= Beginning of Section =

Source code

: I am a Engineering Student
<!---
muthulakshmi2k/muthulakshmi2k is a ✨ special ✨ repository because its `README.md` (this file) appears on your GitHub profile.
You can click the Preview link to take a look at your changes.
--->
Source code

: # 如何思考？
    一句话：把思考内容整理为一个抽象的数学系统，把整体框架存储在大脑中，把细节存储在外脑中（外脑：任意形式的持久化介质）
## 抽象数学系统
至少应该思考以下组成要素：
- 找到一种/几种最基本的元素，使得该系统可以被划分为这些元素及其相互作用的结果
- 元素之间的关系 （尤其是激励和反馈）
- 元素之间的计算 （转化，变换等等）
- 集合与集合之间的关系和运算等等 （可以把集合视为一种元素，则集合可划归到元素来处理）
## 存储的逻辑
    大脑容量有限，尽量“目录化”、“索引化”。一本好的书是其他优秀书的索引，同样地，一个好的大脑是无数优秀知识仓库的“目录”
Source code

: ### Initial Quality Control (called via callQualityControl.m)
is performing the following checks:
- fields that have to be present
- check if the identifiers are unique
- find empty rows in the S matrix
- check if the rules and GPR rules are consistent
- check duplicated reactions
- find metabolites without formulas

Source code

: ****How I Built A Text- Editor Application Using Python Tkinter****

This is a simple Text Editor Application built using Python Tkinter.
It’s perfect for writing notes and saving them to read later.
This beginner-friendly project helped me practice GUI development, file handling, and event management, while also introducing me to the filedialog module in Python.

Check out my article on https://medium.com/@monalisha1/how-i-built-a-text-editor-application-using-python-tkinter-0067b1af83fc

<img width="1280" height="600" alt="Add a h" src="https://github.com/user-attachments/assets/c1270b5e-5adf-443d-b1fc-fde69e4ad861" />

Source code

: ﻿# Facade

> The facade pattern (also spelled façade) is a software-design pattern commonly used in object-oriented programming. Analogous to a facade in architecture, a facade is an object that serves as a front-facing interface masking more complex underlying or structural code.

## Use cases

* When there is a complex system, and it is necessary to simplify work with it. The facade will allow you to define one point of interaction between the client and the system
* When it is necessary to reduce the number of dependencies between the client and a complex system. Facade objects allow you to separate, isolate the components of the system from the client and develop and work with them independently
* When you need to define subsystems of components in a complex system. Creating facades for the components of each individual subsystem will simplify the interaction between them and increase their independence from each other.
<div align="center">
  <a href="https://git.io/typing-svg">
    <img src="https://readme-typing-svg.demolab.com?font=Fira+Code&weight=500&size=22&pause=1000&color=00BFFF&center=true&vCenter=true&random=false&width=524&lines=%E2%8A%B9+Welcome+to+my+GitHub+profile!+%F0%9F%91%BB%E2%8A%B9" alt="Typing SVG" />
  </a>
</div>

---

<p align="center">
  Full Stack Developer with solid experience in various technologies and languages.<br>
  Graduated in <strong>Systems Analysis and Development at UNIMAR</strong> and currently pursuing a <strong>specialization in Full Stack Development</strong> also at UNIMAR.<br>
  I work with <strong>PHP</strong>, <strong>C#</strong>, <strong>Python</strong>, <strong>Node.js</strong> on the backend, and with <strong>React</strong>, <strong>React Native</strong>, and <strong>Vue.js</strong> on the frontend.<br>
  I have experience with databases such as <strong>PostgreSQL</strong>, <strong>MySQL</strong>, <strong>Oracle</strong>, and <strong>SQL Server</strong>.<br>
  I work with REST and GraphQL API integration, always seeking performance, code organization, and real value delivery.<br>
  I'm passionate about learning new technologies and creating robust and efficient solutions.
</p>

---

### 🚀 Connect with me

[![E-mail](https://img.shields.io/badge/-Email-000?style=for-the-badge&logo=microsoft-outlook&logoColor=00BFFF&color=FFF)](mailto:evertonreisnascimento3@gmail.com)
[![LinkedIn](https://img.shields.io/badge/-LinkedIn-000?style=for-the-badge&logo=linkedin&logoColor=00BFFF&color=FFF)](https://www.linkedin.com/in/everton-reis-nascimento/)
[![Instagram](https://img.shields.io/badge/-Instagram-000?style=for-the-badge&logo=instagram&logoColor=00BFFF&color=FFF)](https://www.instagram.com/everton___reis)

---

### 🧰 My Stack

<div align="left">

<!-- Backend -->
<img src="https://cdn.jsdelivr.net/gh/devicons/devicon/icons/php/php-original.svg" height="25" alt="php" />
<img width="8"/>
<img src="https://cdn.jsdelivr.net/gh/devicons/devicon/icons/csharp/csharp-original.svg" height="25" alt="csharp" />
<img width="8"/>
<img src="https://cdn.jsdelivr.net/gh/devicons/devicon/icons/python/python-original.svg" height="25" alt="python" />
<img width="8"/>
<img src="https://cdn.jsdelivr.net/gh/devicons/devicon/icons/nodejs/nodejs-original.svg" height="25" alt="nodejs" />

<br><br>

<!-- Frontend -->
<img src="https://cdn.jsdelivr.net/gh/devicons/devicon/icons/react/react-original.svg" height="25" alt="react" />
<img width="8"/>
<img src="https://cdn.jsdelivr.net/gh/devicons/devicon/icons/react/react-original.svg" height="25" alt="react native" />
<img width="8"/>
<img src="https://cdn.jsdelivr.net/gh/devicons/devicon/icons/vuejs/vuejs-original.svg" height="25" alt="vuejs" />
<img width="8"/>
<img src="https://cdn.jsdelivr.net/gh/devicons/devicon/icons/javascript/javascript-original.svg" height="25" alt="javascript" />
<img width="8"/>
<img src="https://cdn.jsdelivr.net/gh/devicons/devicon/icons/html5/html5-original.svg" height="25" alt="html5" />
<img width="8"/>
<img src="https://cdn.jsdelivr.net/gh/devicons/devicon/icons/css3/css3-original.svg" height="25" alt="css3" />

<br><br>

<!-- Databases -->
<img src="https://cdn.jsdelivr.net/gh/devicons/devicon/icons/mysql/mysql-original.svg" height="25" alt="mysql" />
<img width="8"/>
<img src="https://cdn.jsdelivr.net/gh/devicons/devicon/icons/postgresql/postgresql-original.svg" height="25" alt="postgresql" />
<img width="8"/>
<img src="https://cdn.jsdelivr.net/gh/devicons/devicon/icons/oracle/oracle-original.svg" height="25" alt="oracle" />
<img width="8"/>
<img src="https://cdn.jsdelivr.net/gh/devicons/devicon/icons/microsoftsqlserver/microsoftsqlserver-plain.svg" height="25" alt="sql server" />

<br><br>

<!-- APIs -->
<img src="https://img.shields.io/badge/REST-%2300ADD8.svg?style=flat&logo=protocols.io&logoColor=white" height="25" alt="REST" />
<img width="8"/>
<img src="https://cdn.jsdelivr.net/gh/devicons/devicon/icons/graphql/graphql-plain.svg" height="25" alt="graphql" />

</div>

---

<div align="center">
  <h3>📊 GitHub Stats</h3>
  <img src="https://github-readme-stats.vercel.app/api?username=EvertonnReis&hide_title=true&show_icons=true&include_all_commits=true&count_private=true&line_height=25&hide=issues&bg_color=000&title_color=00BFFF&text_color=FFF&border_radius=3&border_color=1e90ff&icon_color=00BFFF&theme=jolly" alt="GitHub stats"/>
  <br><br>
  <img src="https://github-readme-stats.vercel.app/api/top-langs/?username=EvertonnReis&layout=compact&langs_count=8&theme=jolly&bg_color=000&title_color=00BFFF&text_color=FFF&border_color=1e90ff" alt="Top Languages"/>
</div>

= End of Section =

#### WHAT THIS TASK INVOLVES
Retype the whole listing above, line for line and exactly.

#### EXERCISE OUTPUT
Source code

: I am a Engineering Student
<!---
muthulakshmi2k/muthulakshmi2k is a ✨ special ✨ repository because its `README.md` (this file) appears on your GitHub profile.
You can click the Preview link to take a look at your changes.
--->
Source code

: # 如何思考？
    一句话：把思考内容整理为一个抽象的数学系统，把整体框架存储在大脑中，把细节存储在外脑中（外脑：任意形式的持久化介质）
## 抽象数学系统
至少应该思考以下组成要素：
- 找到一种/几种最基本的元素，使得该系统可以被划分为这些元素及其相互作用的结果
- 元素之间的关系 （尤其是激励和反馈）
- 元素之间的计算 （转化，变换等等）
- 集合与集合之间的关系和运算等等 （可以把集合视为一种元素，则集合可划归到元素来处理）
## 存储的逻辑
    大脑容量有限，尽量“目录化”、“索引化”。一本好的书是其他优秀书的索引，同样地，一个好的大脑是无数优秀知识仓库的“目录”
Source code

: ### Initial Quality Control (called via callQualityControl.m)
is performing the following checks:
- fields that have to be present
- check if the identifiers are unique
- find empty rows in the S matrix
- check if the rules and GPR rules are consistent
- check duplicated reactions
- find metabolites without formulas

Source code

: ****How I Built A Text- Editor Application Using Python Tkinter****

This is a simple Text Editor Application built using Python Tkinter.
It’s perfect for writing notes and saving them to read later.
This beginner-friendly project helped me practice GUI development, file handling, and event management, while also introducing me to the filedialog module in Python.

Check out my article on https://medium.com/@monalisha1/how-i-built-a-text-editor-application-using-python-tkinter-0067b1af83fc

<img width="1280" height="600" alt="Add a h" src="https://github.com/user-attachments/assets/c1270b5e-5adf-443d-b1fc-fde69e4ad861" />

Source code

: ﻿# Facade

> The facade pattern (also spelled façade) is a software-design pattern commonly used in object-oriented programming. Analogous to a facade in architecture, a facade is an object that serves as a front-facing interface masking more complex underlying or structural code.

## Use cases

* When there is a complex system, and it is necessary to simplify work with it. The facade will allow you to define one point of interaction between the client and the system
* When it is necessary to reduce the number of dependencies between the client and a complex system. Facade objects allow you to separate, isolate the components of the system from the client and develop and work with them independently
* When you need to define subsystems of components in a complex system. Creating facades for the components of each individual subsystem will simplify the interaction between them and increase their independence from each other.
<div align="center">
  <a href="https://git.io/typing-svg">
    <img src="https://readme-typing-svg.demolab.com?font=Fira+Code&weight=500&size=22&pause=1000&color=00BFFF&center=true&vCenter=true&random=false&width=524&lines=%E2%8A%B9+Welcome+to+my+GitHub+profile!+%F0%9F%91%BB%E2%8A%B9" alt="Typing SVG" />
  </a>
</div>

---

<p align="center">
  Full Stack Developer with solid experience in various technologies and languages.<br>
  Graduated in <strong>Systems Analysis and Development at UNIMAR</strong> and currently pursuing a <strong>specialization in Full Stack Development</strong> also at UNIMAR.<br>
  I work with <strong>PHP</strong>, <strong>C#</strong>, <strong>Python</strong>, <strong>Node.js</strong> on the backend, and with <strong>React</strong>, <strong>React Native</strong>, and <strong>Vue.js</strong> on the frontend.<br>
  I have experience with databases such as <strong>PostgreSQL</strong>, <strong>MySQL</strong>, <strong>Oracle</strong>, and <strong>SQL Server</strong>.<br>
  I work with REST and GraphQL API integration, always seeking performance, code organization, and real value delivery.<br>
  I'm passionate about learning new technologies and creating robust and efficient solutions.
</p>

---

### 🚀 Connect with me

[![E-mail](https://img.shields.io/badge/-Email-000?style=for-the-badge&logo=microsoft-outlook&logoColor=00BFFF&color=FFF)](mailto:evertonreisnascimento3@gmail.com)
[![LinkedIn](https://img.shields.io/badge/-LinkedIn-000?style=for-the-badge&logo=linkedin&logoColor=00BFFF&color=FFF)](https://www.linkedin.com/in/everton-reis-nascimento/)
[![Instagram](https://img.shields.io/badge/-Instagram-000?style=for-the-badge&logo=instagram&logoColor=00BFFF&color=FFF)](https://www.instagram.com/everton___reis)

---

### 🧰 My Stack

<div align="left">

<!-- Backend -->
<img src="https://cdn.jsdelivr.net/gh/devicons/devicon/icons/php/php-original.svg" height="25" alt="php" />
<img width="8"/>
<img src="https://cdn.jsdelivr.net/gh/devicons/devicon/icons/csharp/csharp-original.svg" height="25" alt="csharp" />
<img width="8"/>
<img src="https://cdn.jsdelivr.net/gh/devicons/devicon/icons/python/python-original.svg" height="25" alt="python" />
<img width="8"/>
<img src="https://cdn.jsdelivr.net/gh/devicons/devicon/icons/nodejs/nodejs-original.svg" height="25" alt="nodejs" />

<br><br>

<!-- Frontend -->
<img src="https://cdn.jsdelivr.net/gh/devicons/devicon/icons/react/react-original.svg" height="25" alt="react" />
<img width="8"/>
<img src="https://cdn.jsdelivr.net/gh/devicons/devicon/icons/react/react-original.svg" height="25" alt="react native" />
<img width="8"/>
<img src="https://cdn.jsdelivr.net/gh/devicons/devicon/icons/vuejs/vuejs-original.svg" height="25" alt="vuejs" />
<img width="8"/>
<img src="https://cdn.jsdelivr.net/gh/devicons/devicon/icons/javascript/javascript-original.svg" height="25" alt="javascript" />
<img width="8"/>
<img src="https://cdn.jsdelivr.net/gh/devicons/devicon/icons/html5/html5-original.svg" height="25" alt="html5" />
<img width="8"/>
<img src="https://cdn.jsdelivr.net/gh/devicons/devicon/icons/css3/css3-original.svg" height="25" alt="css3" />

<br><br>

<!-- Databases -->
<img src="https://cdn.jsdelivr.net/gh/devicons/devicon/icons/mysql/mysql-original.svg" height="25" alt="mysql" />
<img width="8"/>
<img src="https://cdn.jsdelivr.net/gh/devicons/devicon/icons/postgresql/postgresql-original.svg" height="25" alt="postgresql" />
<img width="8"/>
<img src="https://cdn.jsdelivr.net/gh/devicons/devicon/icons/oracle/oracle-original.svg" height="25" alt="oracle" />
<img width="8"/>
<img src="https://cdn.jsdelivr.net/gh/devicons/devicon/icons/microsoftsqlserver/microsoftsqlserver-plain.svg" height="25" alt="sql server" />

<br><br>

<!-- APIs -->
<img src="https://img.shields.io/badge/REST-%2300ADD8.svg?style=flat&logo=protocols.io&logoColor=white" height="25" alt="REST" />
<img width="8"/>
<img src="https://cdn.jsdelivr.net/gh/devicons/devicon/icons/graphql/graphql-plain.svg" height="25" alt="graphql" />

</div>

---

<div align="center">
  <h3>📊 GitHub Stats</h3>
  <img src="https://github-readme-stats.vercel.app/api?username=EvertonnReis&hide_title=true&show_icons=true&include_all_commits=true&count_private=true&line_height=25&hide=issues&bg_color=000&title_color=00BFFF&text_color=FFF&border_radius=3&border_color=1e90ff&icon_color=00BFFF&theme=jolly" alt="GitHub stats"/>
  <br><br>
  <img src="https://github-readme-stats.vercel.app/api/top-langs/?username=EvertonnReis&layout=compact&langs_count=8&theme=jolly&bg_color=000&title_color=00BFFF&text_color=FFF&border_color=1e90ff" alt="Top Languages"/>
</div>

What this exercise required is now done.